34. Полет мульки в окно

   В один зимний день пришел к Клочкеду в гости Шантор Червиц. И принес Шантор Червиц несколько пузырьков, на которых было написано «эфедрин».
   Клочкед такому подарку обрадовался. Ибо сопливелся он и избавиться от соплей ему не помешало бы.
   Но не переводить же добро на интранозальное употребление? И решили, даже не сговариваясь, Клочкед и Шантор Червиц мульку замулить.
   Вот разложили они стрем-пакет. Засыпали-закапали. По кубику хлористого кальция залили, чтоб зубья не крошились, и сидят, ждут, когда муля поспеет.
   И тут слышат они – дверь в квартиру открывается. Предки. Привалили, когда не ждали.
   Не охота Клочкеду быть предками постреманным. Да и Шантору Червицу такое тоже не в кайф было бы. Заметались они по комнате. Куда спрятать? А спрятать-то и некуда. А шаги предочьи уж у самой двери.
   Решился тогда Клочкед на радикальное решение проблемы. Стрем-пакет, вместе с баянами, химикатами и мулькой недоваренной сгреб, и в окно выбросил. С пятого этажа!

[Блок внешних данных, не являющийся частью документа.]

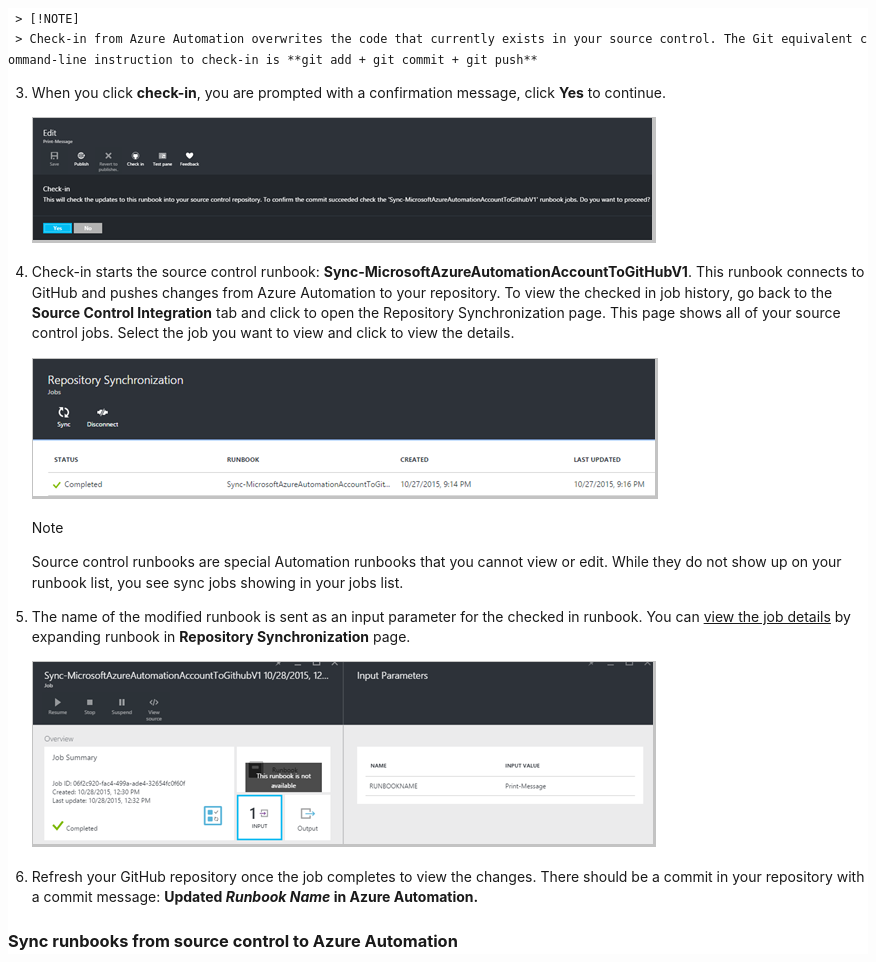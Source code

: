      > [!NOTE] 
     > Check-in from Azure Automation overwrites the code that currently exists in your source control. The Git equivalent command-line instruction to check-in is **git add + git commit + git push**  

3. When you click **check-in**, you are prompted with a confirmation message, click **Yes** to continue.  

    ![A dialog box confirming the checkin to source control](media/source-control-integration-legacy/automation-CheckinMessage.png)
4. Check-in starts the source control runbook: **Sync-MicrosoftAzureAutomationAccountToGitHubV1**. This runbook connects to GitHub and pushes changes from Azure Automation to your repository. To view the checked in job history, go back to the **Source Control Integration** tab and click to open the Repository Synchronization page. This page shows all of your source control jobs.  Select the job you want to view and click to view the details.  

    ![A window showing the results of a sync job](media/source-control-integration-legacy/automation-CheckinRunbook.png)

   > [!NOTE]
   > Source control runbooks are special Automation runbooks that you cannot view or edit. While they do not show up on your runbook list, you see sync jobs showing in your jobs list.

5. The name of the modified runbook is sent as an input parameter for the checked in runbook. You can [view the job details](automation-runbook-execution.md#viewing-job-status-from-the-azure-portal) by expanding runbook in **Repository Synchronization** page.  

    ![A Window showing the input for a sync job](media/source-control-integration-legacy/automation-CheckinInput.png)
6. Refresh your GitHub repository once the job completes to view the changes.  There should be a commit in your repository with a commit message: **Updated *Runbook Name* in Azure Automation.**  

### Sync runbooks from source control to Azure Automation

   Предок вошел. Спросил строго:
   – Клочкед. Ты же болеешь! Почему у распахнутого окна стоишь?
   – Да я не стою. – Ответствовал Клочкед. – Я проветривал. А щас – закрываю.

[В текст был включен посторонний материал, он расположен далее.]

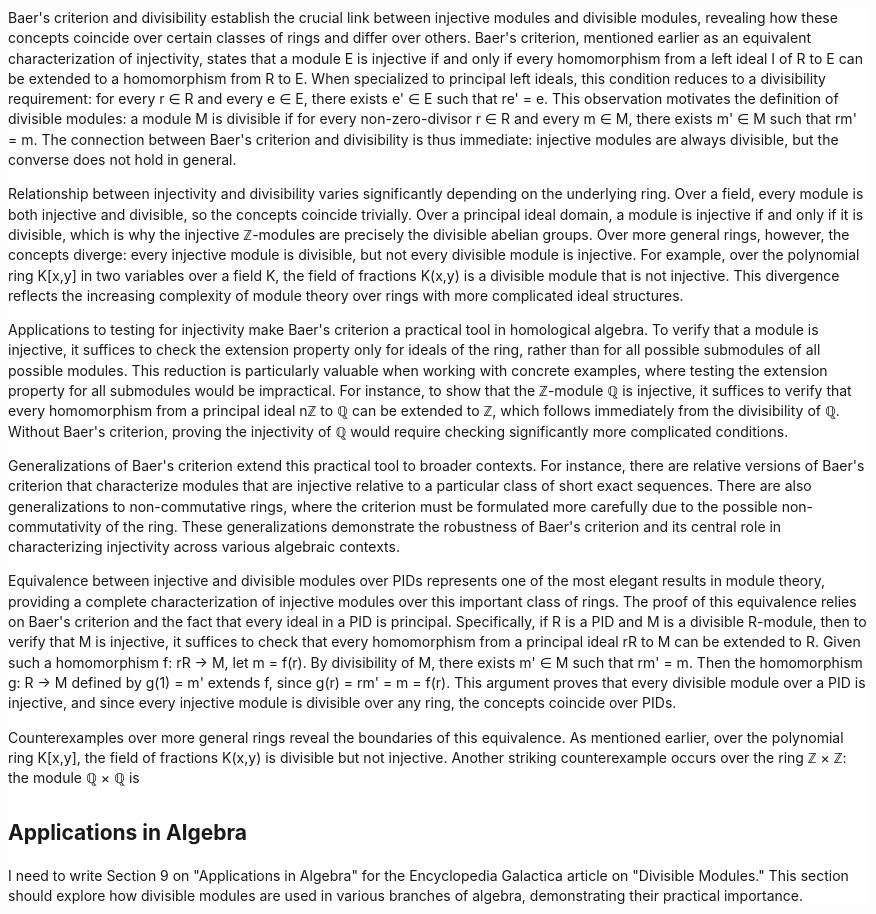 Baer's criterion and divisibility establish the crucial link between injective modules and divisible modules, revealing how these concepts coincide over certain classes of rings and differ over others. Baer's criterion, mentioned earlier as an equivalent characterization of injectivity, states that a module E is injective if and only if every homomorphism from a left ideal I of R to E can be extended to a homomorphism from R to E. When specialized to principal left ideals, this condition reduces to a divisibility requirement: for every r ∈ R and every e ∈ E, there exists e' ∈ E such that re' = e. This observation motivates the definition of divisible modules: a module M is divisible if for every non-zero-divisor r ∈ R and every m ∈ M, there exists m' ∈ M such that rm' = m. The connection between Baer's criterion and divisibility is thus immediate: injective modules are always divisible, but the converse does not hold in general.

Relationship between injectivity and divisibility varies significantly depending on the underlying ring. Over a field, every module is both injective and divisible, so the concepts coincide trivially. Over a principal ideal domain, a module is injective if and only if it is divisible, which is why the injective ℤ-modules are precisely the divisible abelian groups. Over more general rings, however, the concepts diverge: every injective module is divisible, but not every divisible module is injective. For example, over the polynomial ring K[x,y] in two variables over a field K, the field of fractions K(x,y) is a divisible module that is not injective. This divergence reflects the increasing complexity of module theory over rings with more complicated ideal structures.

Applications to testing for injectivity make Baer's criterion a practical tool in homological algebra. To verify that a module is injective, it suffices to check the extension property only for ideals of the ring, rather than for all possible submodules of all possible modules. This reduction is particularly valuable when working with concrete examples, where testing the extension property for all submodules would be impractical. For instance, to show that the ℤ-module ℚ is injective, it suffices to verify that every homomorphism from a principal ideal nℤ to ℚ can be extended to ℤ, which follows immediately from the divisibility of ℚ. Without Baer's criterion, proving the injectivity of ℚ would require checking significantly more complicated conditions.

Generalizations of Baer's criterion extend this practical tool to broader contexts. For instance, there are relative versions of Baer's criterion that characterize modules that are injective relative to a particular class of short exact sequences. There are also generalizations to non-commutative rings, where the criterion must be formulated more carefully due to the possible non-commutativity of the ring. These generalizations demonstrate the robustness of Baer's criterion and its central role in characterizing injectivity across various algebraic contexts.

Equivalence between injective and divisible modules over PIDs represents one of the most elegant results in module theory, providing a complete characterization of injective modules over this important class of rings. The proof of this equivalence relies on Baer's criterion and the fact that every ideal in a PID is principal. Specifically, if R is a PID and M is a divisible R-module, then to verify that M is injective, it suffices to check that every homomorphism from a principal ideal rR to M can be extended to R. Given such a homomorphism f: rR → M, let m = f(r). By divisibility of M, there exists m' ∈ M such that rm' = m. Then the homomorphism g: R → M defined by g(1) = m' extends f, since g(r) = rm' = m = f(r). This argument proves that every divisible module over a PID is injective, and since every injective module is divisible over any ring, the concepts coincide over PIDs.

Counterexamples over more general rings reveal the boundaries of this equivalence. As mentioned earlier, over the polynomial ring K[x,y], the field of fractions K(x,y) is divisible but not injective. Another striking counterexample occurs over the ring ℤ × ℤ: the module ℚ × ℚ is

## Applications in Algebra

<think>I need to write Section 9 on "Applications in Algebra" for the Encyclopedia Galactica article on "Divisible Modules." This section should explore how divisible modules are used in various branches of algebra, demonstrating their practical importance.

   – Ну, ладно. – Строго покивал предок и удалился.
   А у Клочкеда и Шантора Червица как камень с души. Не постремали.
   Но мульку-то жалко.
   И договорились Шантор Червиц и Клочкед о плане действий.
   Шантор Червиц ушел, попрощался с предком. А Клочкед в окно наблюдает. Подошел Шантор Червиц к выброшенному стрем-пакету, валяющемуся в сугробе, развернул. Наверх посмотрел и два пальца показал. То ли два пузыря осталось, то ли два пузыря вылилось.
   Клочкед ему руками машет: не понимаю.
   Шантор Червиц отвечает: опять два пальца показал, а потом большой. И ушел.
   Хорошо.
   Через четверть часа вновь появился Шантор Червиц. Клочкед все понял и пошел мусор выносить. А у трубы мусоропровода – Шантор Червиц. Отдает Клочкеду стрем-пакет и баян десятикубовый с мулькой уже выбранной.
   Пришел домой Клочкед и втрескался в сортире.

35. Помоешные варианты

   Моментальный снимок.
   Винтоварня, сиречь кухня. В контурах и линиях можно выделить три антропоморфные фигуры. В центральной внимательный взгляд моментально признает Блима Кололея. Он стоит лицом к нам, и на его фейсе выражение, долженствующее выражать задумчивость. В его правой руке бутыль с некой жидкостью. Жидкость двуслойная. Сверху, то, что когда-то было тягой. Снизу морковного цвета хрень, бывшая некогда салом. В правой руке – дымящийся бычок. Предплечья, и не только, покрыты дорогами, зашкурами, гематомами и прыщами. Его красные зрачки величиной с семирублевую монету. Но, хватит пока про него. Левее Блима Кололея – Клочкед. Нам виден только его затылок. Клочкед
   – на замороке. Он смотрит в окно. На фотографии этого не понятно, но коли это был не снимок поляроида, а дагерротип позапрошлого века, то на нем смазанными оказались бы все, кроме Клочкеда, ибо тот неподвижен уже около шести часов. Особого описания он не заслуживает, ну, Клочкед, как Клочкед. Стандартный, такой, Клочкед. Не более того. По правую руку Блима Кололея – Светик Зашкуррр. Она улыбается с отсутствующим видом. «В-рот-ман-с» в ее пальцах давно превратился в длинный пепельный столбик, но она этого не замечает и ритмично покачивает головой в такт своим внутренним мелодиям. Впрочем, какое «покачивает»? Ее запечатлели застывшей в странном положении, простебанном и Задорновым, и всеми, кому было не лениво: «Что ты милая смотришь искоса, низко голову наклоня?..» И, если уж продолжать чапать по песням, то Светик Зашкуррр – «девка голосистая», ну, из тех, что «звонко поют» и не дают добрым молодцам. Она, в отличие от мужиков, на которых есть рубахи и майки, сидит топлесс. В центре треугольника, образованного этими персонажами – кухонный стол. Он девственно чист ото всяких винтоварных приспособлений. Единственное, что выдает в нем винтоварный стол – так это несколько характерных йодных пятен, да одинокий новенький двадцатикубовый баян. Но ты, тот кто считает, что если написано, что «на кухне трое», – значит там в натуре трое – О, как ты не прав. А кто на это все смотрит? А? Ты? А хрена! Это Лизка Ухваттт! И нет у нее никакого «поляроида», и нет никакого снимка, а это ты, мой прозрачный читатель, увидел все это отраженным в ее глазах, и, одновременно, сделал поправку на реальное положение вещей, то бишь, поменял «лево» на «право» и наоборот! Так-то!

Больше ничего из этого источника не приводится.